被災地で願う、五輪アスリートの活躍。能登、福島から、ゆかりの選手に届けエール
パリ五輪が開幕し、17日間の熱戦が始まった。「五輪で頑張ってくれれば、苦しんでいる被災者も嫌なことを忘れることができる」。そうエールを送るのは、バスケットボール女子の赤穂ひまわり(25)が家族と通う石川県七尾市のすし店の大将だ。店は元日の能登半島地震で損害を受けた。地域はまだ、日常を取り戻せていない。 【写真】重機を操縦するラグビー元代表・五郎丸歩さん 中田英寿さんらアスリート約20人が講習会に参加、災害被災地の支援に備え
五輪でのアスリートの活躍は、これまで多くの被災者を勇気づけてきた。能登半島や福島といったゆかりの地から、アスリートに思いを託す人々に話を聞いた。(共同通信=帯向琢磨、浅田佳奈子、黒田隆太) ▽【七尾】初来店は「母親のおなかの中」 今年1月の地震で大きな被害が出た七尾市。すし店「繁寿し」の大将、増田将広さん(38)は地震の瞬間、店の奥の倉庫で作業していた。翌日に予約が入っていた出前の準備があったからだ。「つぶれるんじゃないか」と思うほどの揺れ。けがはなかったが、断水によって1カ月以上の休業を余儀なくされた。市場に出回る魚介の種類が少なく、しばらくはできる範囲でのやりくりが続いた。 繁寿しは、赤穂一家の行きつけだ。赤穂の両親はバスケ選手。きょうだいも4人のうち赤穂を含む3人が国内トップリーグに所属する。一家は先代の頃からの常連で、赤穂が初めて「店に来た」のは母親のおなかの中にいる時だった。例年、オフシーズンに地元へ戻った時は家族と足を運ぶ。アジなど好物の光り物をほおばるのを楽しみにしているという。
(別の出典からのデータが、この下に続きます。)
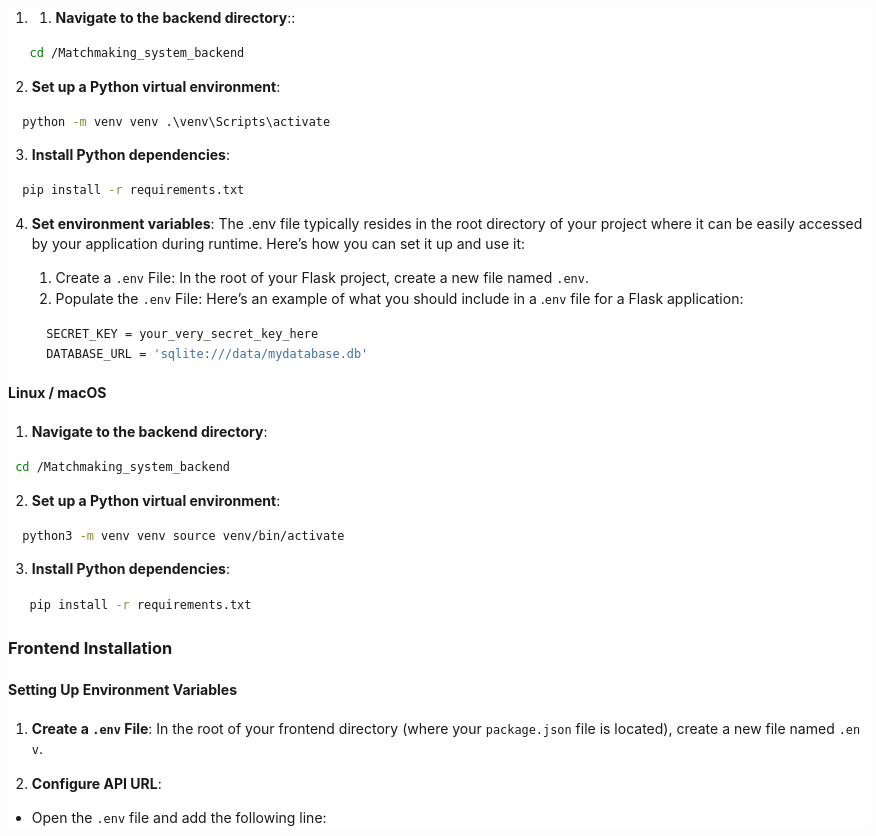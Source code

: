   1.  1. **Navigate to the backend directory**::

  ```bash
     cd /Matchmaking_system_backend
  ```

  2. **Set up a Python virtual environment**:

  ```cmd
    python -m venv venv .\venv\Scripts\activate
  ```

  3. **Install Python dependencies**:

  ```cmd
    pip install -r requirements.txt
  ```

  4. **Set environment variables**:
     The .env file typically resides in the root directory of your project where it can be easily accessed by your application during runtime. Here’s how you can set it up and use it:

     1. Create a `.env` File: In the root of your Flask project, create a new file named `.env`.
     1. Populate the `.env` File: Here’s an example of what you should include in a .`env` file for a Flask application:

     ```bash
       SECRET_KEY = your_very_secret_key_here
       DATABASE_URL = 'sqlite:///data/mydatabase.db'
     ```

  #### Linux / macOS

  1. **Navigate to the backend directory**:

  ```bash
   cd /Matchmaking_system_backend
  ```

  2. **Set up a Python virtual environment**:

  ```bash
    python3 -m venv venv source venv/bin/activate
  ```

  3. **Install Python dependencies**:

  ```bash
     pip install -r requirements.txt
  ```

  ### Frontend Installation

  #### Setting Up Environment Variables

  1. **Create a `.env` File**: In the root of your frontend directory (where your `package.json` file is located), create a new file named `.env`.

  2. **Configure API URL**:

  - Open the `.env` file and add the following line:
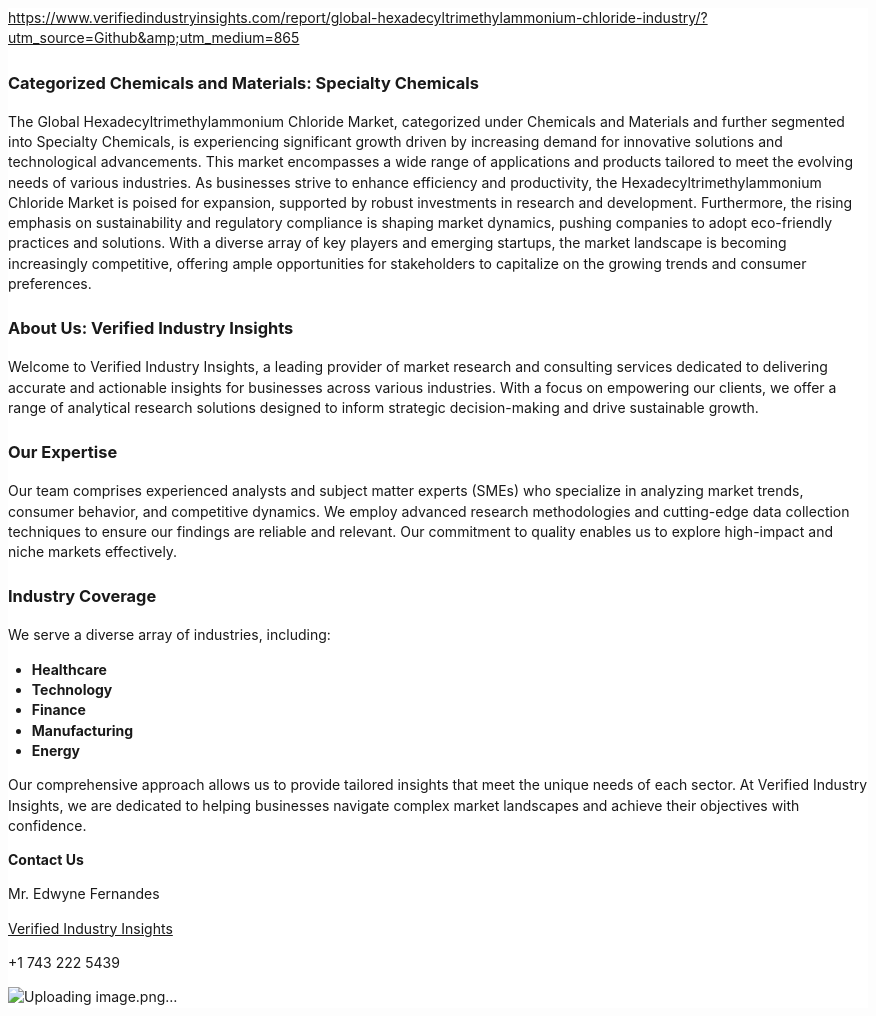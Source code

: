 </strong><a href="https://www.verifiedindustryinsights.com/report/global-hexadecyltrimethylammonium-chloride-industry/?utm_source=Github&amp;utm_medium=865">https://www.verifiedindustryinsights.com/report/global-hexadecyltrimethylammonium-chloride-industry/?utm_source=Github&amp;utm_medium=865</a>&nbsp;</p><h3>Categorized Chemicals and Materials: Specialty Chemicals </h3><p>The Global Hexadecyltrimethylammonium Chloride Market, categorized under Chemicals and Materials and further segmented into Specialty Chemicals, is experiencing significant growth driven by increasing demand for innovative solutions and technological advancements. This market encompasses a wide range of applications and products tailored to meet the evolving needs of various industries. As businesses strive to enhance efficiency and productivity, the Hexadecyltrimethylammonium Chloride Market is poised for expansion, supported by robust investments in research and development. Furthermore, the rising emphasis on sustainability and regulatory compliance is shaping market dynamics, pushing companies to adopt eco-friendly practices and solutions. With a diverse array of key players and emerging startups, the market landscape is becoming increasingly competitive, offering ample opportunities for stakeholders to capitalize on the growing trends and consumer preferences.</p><h3>About Us: Verified Industry Insights</h3><p>Welcome to Verified Industry Insights, a leading provider of market research and consulting services dedicated to delivering accurate and actionable insights for businesses across various industries. With a focus on empowering our clients, we offer a range of analytical research solutions designed to inform strategic decision-making and drive sustainable growth.</p><h3>Our Expertise</h3><p>Our team comprises experienced analysts and subject matter experts (SMEs) who specialize in analyzing market trends, consumer behavior, and competitive dynamics. We employ advanced research methodologies and cutting-edge data collection techniques to ensure our findings are reliable and relevant. Our commitment to quality enables us to explore high-impact and niche markets effectively.</p><h3>Industry Coverage</h3><p>We serve a diverse array of industries, including:</p><ul><li><strong>Healthcare</strong></li><li><strong>Technology</strong></li><li><strong>Finance</strong></li><li><strong>Manufacturing</strong></li><li><strong>Energy</strong></li></ul><p>Our comprehensive approach allows us to provide tailored insights that meet the unique needs of each sector. At Verified Industry Insights, we are dedicated to helping businesses navigate complex market landscapes and achieve their objectives with confidence.</p><p><strong>Contact Us</strong></p><p>Mr. Edwyne Fernandes</p><p><a href="https://www.verifiedindustryinsights.com/">Verified Industry Insights</a></p><p>+1 743 222 5439</p>
![Uploading image.png…]()
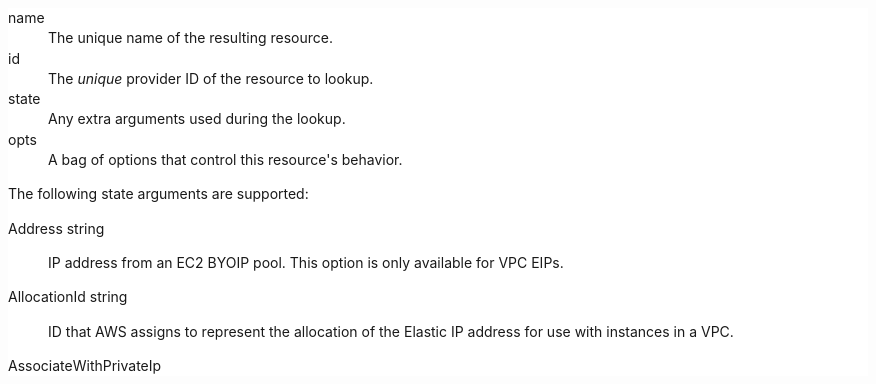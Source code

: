 </pulumi-choosable>
</div>

<div>
<pulumi-choosable type="language" values="java">

<dl class="resources-properties">
    <dt class="property-required" title="Required">
        <span>name</span>
        <span class="property-indicator"></span>
    </dt>
    <dd>The unique name of the resulting resource.</dd>
    <dt class="property-required" title="Required">
        <span>id</span>
        <span class="property-indicator"></span>
    </dt>
    <dd>The <em>unique</em> provider ID of the resource to lookup.</dd>
    <dt class="property-optional" title="Optional">
        <span>state</span>
        <span class="property-indicator"></span>
    </dt>
    <dd>Any extra arguments used during the lookup.</dd>
    <dt class="property-optional" title="Optional">
        <span>opts</span>
        <span class="property-indicator"></span>
    </dt>
    <dd>A bag of options that control this resource's behavior.</dd>
</dl>

</pulumi-choosable>
</div>

<div>
<pulumi-choosable type="language" values="typescript,javascript,python,go,csharp,java">
The following state arguments are supported:


<div>
<pulumi-choosable type="language" values="csharp">
<dl class="resources-properties"><dt class="property-optional"
            title="Optional">
        <span id="state_address_csharp">
<a data-swiftype-name="resource-property" data-swiftype-type="text" href="#state_address_csharp" style="color: inherit; text-decoration: inherit;">Address</a>
</span>
        <span class="property-indicator"></span>
        <span class="property-type">string</span>
    </dt>
    <dd><p>IP address from an EC2 BYOIP pool. This option is only available for VPC EIPs.</p>
</dd><dt class="property-optional"
            title="Optional">
        <span id="state_allocationid_csharp">
<a data-swiftype-name="resource-property" data-swiftype-type="text" href="#state_allocationid_csharp" style="color: inherit; text-decoration: inherit;">Allocation<wbr>Id</a>
</span>
        <span class="property-indicator"></span>
        <span class="property-type">string</span>
    </dt>
    <dd><p>ID that AWS assigns to represent the allocation of the Elastic IP address for use with instances in a VPC.</p>
</dd><dt class="property-optional"
            title="Optional">
        <span id="state_associatewithprivateip_csharp">
<a data-swiftype-name="resource-property" data-swiftype-type="text" href="#state_associatewithprivateip_csharp" style="color: inherit; text-decoration: inherit;">Associate<wbr>With<wbr>Private<wbr>Ip</a>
地震は2月の世界最終予選直前だった。赤穂は両親から「こっちは大丈夫だからプレーに集中して」と伝えられた。主力としてチームに貢献し、見事出場を決めた。 シーズン中は食あたりなどの懸念から生魚を控えるという赤穂。今年はパリ五輪もあり、まだ店に姿を見せていない。それでも、増田さんと客は「ひまわりちゃん」の話題で盛り上がる。「五輪でも活躍できるかな」。客の期待は増している。 6月26日に石川県内の復興イベントに駆け付けた赤穂は、「いい結果が皆さんの耳に届くぐらいの活躍ができるように頑張りたい」と決意を語った。 ▽【輪島】朗報を待つ「競歩の聖地」 数多くの競歩の名選手を生んだ石川県は「競歩王国」と呼ばれる。中でも輪島市は「聖地」とされる。その理由は三つある。 一つは、世界で活躍した選手が輪島の子どもたちに競歩を教え、市民に広く愛される競技である事。もう一つは、パリ五輪に出場する池田向希(25)や川野将虎(25)ら、日本代表が合宿をしてきた場所である事。そして、約50年近く日本選手権が開かれてきた事だ。